__Task to complete__: Using the records below, report how many lines include "queryCountPraise", and give no more than the number.

Stored dataset items
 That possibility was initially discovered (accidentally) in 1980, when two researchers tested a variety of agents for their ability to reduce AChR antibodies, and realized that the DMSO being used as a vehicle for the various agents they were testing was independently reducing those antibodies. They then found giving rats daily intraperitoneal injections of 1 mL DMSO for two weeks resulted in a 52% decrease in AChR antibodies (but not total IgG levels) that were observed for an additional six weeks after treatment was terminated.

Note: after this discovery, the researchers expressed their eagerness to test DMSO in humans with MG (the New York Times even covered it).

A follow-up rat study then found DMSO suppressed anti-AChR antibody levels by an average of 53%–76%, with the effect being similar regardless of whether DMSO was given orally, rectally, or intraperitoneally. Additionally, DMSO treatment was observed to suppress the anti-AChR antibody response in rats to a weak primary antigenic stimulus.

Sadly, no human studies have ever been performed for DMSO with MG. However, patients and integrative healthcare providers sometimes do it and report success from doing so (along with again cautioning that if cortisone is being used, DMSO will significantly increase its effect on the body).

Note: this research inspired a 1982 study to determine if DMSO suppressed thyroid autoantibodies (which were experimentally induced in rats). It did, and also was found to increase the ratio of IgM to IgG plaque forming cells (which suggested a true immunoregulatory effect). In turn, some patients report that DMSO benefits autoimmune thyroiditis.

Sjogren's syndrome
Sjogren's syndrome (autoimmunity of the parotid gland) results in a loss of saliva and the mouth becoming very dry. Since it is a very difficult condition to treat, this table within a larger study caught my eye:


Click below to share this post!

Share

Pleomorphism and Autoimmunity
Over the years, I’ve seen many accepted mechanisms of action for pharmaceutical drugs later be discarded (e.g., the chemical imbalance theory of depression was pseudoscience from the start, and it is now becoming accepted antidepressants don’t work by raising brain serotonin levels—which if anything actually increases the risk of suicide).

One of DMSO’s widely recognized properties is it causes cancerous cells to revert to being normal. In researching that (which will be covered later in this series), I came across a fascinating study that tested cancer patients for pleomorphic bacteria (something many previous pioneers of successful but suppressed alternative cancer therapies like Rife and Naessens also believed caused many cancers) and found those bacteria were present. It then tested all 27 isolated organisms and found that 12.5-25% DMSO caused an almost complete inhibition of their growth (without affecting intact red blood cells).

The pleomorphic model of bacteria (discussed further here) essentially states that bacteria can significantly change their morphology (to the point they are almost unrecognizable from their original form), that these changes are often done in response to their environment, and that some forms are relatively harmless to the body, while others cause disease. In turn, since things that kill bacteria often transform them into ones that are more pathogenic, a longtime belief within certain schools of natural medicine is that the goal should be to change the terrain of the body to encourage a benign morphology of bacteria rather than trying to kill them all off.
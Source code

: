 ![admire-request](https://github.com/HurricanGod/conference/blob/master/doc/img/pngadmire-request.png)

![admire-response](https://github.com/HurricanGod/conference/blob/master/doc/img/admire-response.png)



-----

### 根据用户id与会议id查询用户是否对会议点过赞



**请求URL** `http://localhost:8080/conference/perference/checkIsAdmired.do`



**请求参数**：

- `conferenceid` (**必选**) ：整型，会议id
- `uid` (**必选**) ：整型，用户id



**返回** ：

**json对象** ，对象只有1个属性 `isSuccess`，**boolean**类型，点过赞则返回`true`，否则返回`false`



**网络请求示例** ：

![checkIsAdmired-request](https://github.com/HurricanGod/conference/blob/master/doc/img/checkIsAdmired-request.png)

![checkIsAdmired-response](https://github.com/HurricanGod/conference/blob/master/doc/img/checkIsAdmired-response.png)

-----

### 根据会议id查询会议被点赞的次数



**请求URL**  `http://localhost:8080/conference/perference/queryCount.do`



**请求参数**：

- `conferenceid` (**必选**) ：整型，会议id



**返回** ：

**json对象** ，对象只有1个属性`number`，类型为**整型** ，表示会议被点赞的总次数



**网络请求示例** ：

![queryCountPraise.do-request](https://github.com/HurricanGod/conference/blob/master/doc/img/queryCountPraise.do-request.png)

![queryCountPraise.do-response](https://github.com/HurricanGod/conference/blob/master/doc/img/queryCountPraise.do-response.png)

__Output below__: 2